3.3 |. Impact of LUTS on workforce productivity, toileting behaviors, and toilet access
Three of the eight publications surveyed women across occupational groups and evaluated the impact of UI and OAB on workplace productivity and workplace activities, but did not directly compare the impact of LUTS on productivity or toileting behaviors across occupation groups.44,45,47 In these three studies, women experiencing UI and OAB reported that their symptoms had a negative impact on work productivity (concentration and task completion) and workplace activities (performance on physical tasks and general interference) compared to women without LUTS. Women with more severe UI were also more likely to reduce their number of hours worked or change their type of work.45 In a study among a single occupation group, nurses and midwives with more severe UI were more likely to report an intention to leave work at 12 months compared to women with less severe UI in adjusted models.28 In another longitudinal study that evaluated women aged 55–65, the authors found that UI led to increased disability but not workforce exit.20
Nine studies reported that women with LUTS modified toileting behaviors in the workplace due to their symptoms.12,24–26,30,32,35,39,45 In a study that compared UI across occupation groups, women with UI were more likely to wear pads and take frequent bathroom breaks than women without UI.45 In other studies among women in the nursing workforce, nurses reported delaying voiding while at work, avoiding public toilets, voiding with little or no need (“just in case”), reducing fluid consumption due to work demands, and restricting fluid to reduce UI episodes.24–26,30 Other workforce groups, such as teachers, military personnel, and factory workers, also reported similar behavior changes at work, especially related to restricting fluids.12,32,39 Other studies reported higher rates of UTIs among women who restricted their fluid intake due to LUTS.12,35
Only one study evaluated access to toilets and the toilet environment, along with other characteristics relevant to voiding in the workplace.13 Women in this study responded to eight questions about toileting in the workplace: presence of a clean and comfortable workplace toilet, having a dangerous job and high probability of accidents, feeling pressed for time, having decision-making authority, maintaining trust and respect, being in awkward positions for long periods of time, carrying heavy weights, and hiding feelings at work.13 UI rates were higher among women who reported having a dangerous job and a high probability of accidents (P = 0.012), feeling pressed for time (P = 0.045), being in awkward positions for long periods (P < 0.001), and carrying heavy weights (P < 0.001). This study did not report differences in these characteristics across broad occupational groups.
4 |. DISCUSSION
This rapid review and meta-analysis found limited evidence to inform the hypothesis that infrequent voiding in the workplace contributes to LUTS. Few studies compared the prevalence of LUTS across occupation types, and single occupation studies were too variable to allow for informative comparisons across occupations. This high degree of heterogeneity prevented us from investigating claims that nurses and teachers have higher rates of UI than other groups. However, we did find suggestive evidence that LUTS prevalence varies across broad occupational groups. In the small number of studies conducted, women in manual occupations had increased rates of UI and OAB compared to unemployed women or women in non-manual occupations. Women with OAB and UI were also more likely to modify their behaviors in the workplace by decreasing voiding and fluid intake, have decreased work productivity, and were at increased risk for disability. To inform our hypothesis that infrequent voiding contributes to LUTS, higher quality studies are needed to compare LUTS across occupational groups, using validated LUTS questionnaires, especially those that measure changes in toileting access and adaptive behaviors over time, as well as longitudinal data to study the temporal relationship between occupation and LUTS.
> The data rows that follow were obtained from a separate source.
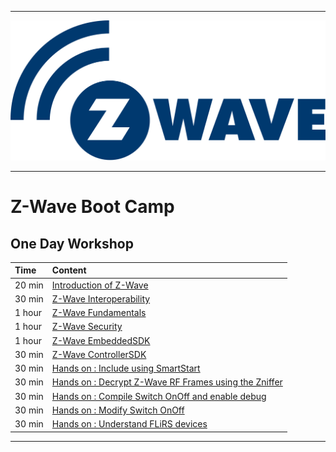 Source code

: ********
![Z-Wave](files/zwave.svg)
********


# Z-Wave Boot Camp

## One Day Workshop
| Time | Content |  
|:---- |:----|    
| 20 min | [Introduction of Z-Wave][Lesson0_Z-Wave_Welcome] |
| 30 min | [Z-Wave Interoperability][Lesson1_Interoperability] |
| 1 hour | [Z-Wave Fundamentals][Lesson2_Z-Wave_Fundamentals] |
| 1 hour | [Z-Wave Security][Lesson3_Security] |
| 1 hour | [Z-Wave EmbeddedSDK][Lesson4_EmbeddedSDK] |
| 30 min | [Z-Wave ControllerSDK][Lesson5_ControllerSDK] |
| 30 min | [Hands on : Include using SmartStart][Lab_1_Include_using_SmartStart] |
| 30 min | [Hands on : Decrypt Z-Wave RF Frames using the Zniffer][Lab_2_Decrypt_Z-Wave_RF_Frames_using_the_Zniffer] |
| 30 min | [Hands on : Compile Switch OnOff and enable debug][Lab_3A_Compile_Switch_OnOff_and_enable_debug] |
| 30 min | [Hands on : Modify Switch OnOff][Lab_3B_Modify_Switch_OnOff] |
| 30 min | [Hands on : Understand FLiRS devices][Lab_4_Understand_FLiRS_devices] |
*************


[Lesson0_Z-Wave_Welcome]: files/ZW-ZWave-Boot-Camp/Lesson0_Z-Wave_Welcome.pptx
[Lesson1_Interoperability]: files/ZW-ZWave-Boot-Camp/Lesson1_Interoperability.pptx
[Lesson2_Z-Wave_Fundamentals]: files/ZW-ZWave-Boot-Camp/Lesson2_Z-Wave_Fundamentals.pptx
[Lesson3_Security]: files/ZW-ZWave-Boot-Camp/Lesson3_Security.pptx
[Lesson4_EmbeddedSDK]: files/ZW-ZWave-Boot-Camp/Lesson4_EmbeddedSDK.pptx
[Lesson5_ControllerSDK]: files/ZW-ZWave-Boot-Camp/Lesson5_ControllerSDK.pptx
[Lab_1_Include_using_SmartStart]: files/ZW-ZWave-Boot-Camp/Lab_1_Include_using_SmartStart.pdf
[Lab_2_Decrypt_Z-Wave_RF_Frames_using_the_Zniffer]: files/ZW-ZWave-Boot-Camp/Lab_2_Decrypt_Z-Wave_RF_Frames_using_the_Zniffer.pdf
[Lab_3A_Compile_Switch_OnOff_and_enable_debug]: files/ZW-ZWave-Boot-Camp/Lab_3A_Compile_Switch_OnOff_and_enable_debug.pdf
[Lab_3B_Modify_Switch_OnOff]: files/ZW-ZWave-Boot-Camp/Lab_3B_Modify_Switch_OnOff.pdf
[Lab_4_Understand_FLiRS_devices]: files/ZW-ZWave-Boot-Camp/Lab_4_Understand_FLiRS_devices.pdf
In comparison to a 2016 review of 22 studies that evaluated pelvic floor dysfunction in workforce groups, Pierce et al reported that women in nursing occupations may experience higher rates of UI than other occupation groups, although they did not pool prevalence estimates or perform direct comparisons to other occupation groups.10 In our analysis, which included an additional 11 studies, we were not able to make valid comparisons of UI prevalence across specific occupation groups due to the high degree of heterogeneity across prevalence estimates. This high degree of heterogeneity was likely due to the varying definitions and periods used to measure UI, as well as variations in the ages of women in the studies. Future studies should consider the ability to compare LUTS across specific high-risk occupation groups at increased risk for LUTS based on voiding frequency, toileting behaviors, and the workplace toilet environment.
Despite the limited number of studies and lack of direct comparisons across broad occupation groups, the data are supportive of a role for occupation group in the prevalence of LUTS. From the three studies that directly compared UI and OAB rates across workforce groups, those with higher manual labor demands and those in service/retail had an increased odds of UI compared to those in other workforce groups.13–15 Women with manual occupations may have more physical demands at work (eg, heavy lifting or strenuous activity), which may precipitate stress UI, or have limited access to toilets in the workplace due to time or environmental constraints. Women in service and retail occupations may not have adequate time for toileting due to high-paced job demands. Further studies are needed to better understand the physical demands and toilet access of occupations represented by these broad occupational groups. Longitudinal data would also help inform temporal patterns of occupation as a risk factor over time to determine whether participants’ occupations contributed to their LUTS or whether they chose their occupations to accommodate their pre-existing LUTS.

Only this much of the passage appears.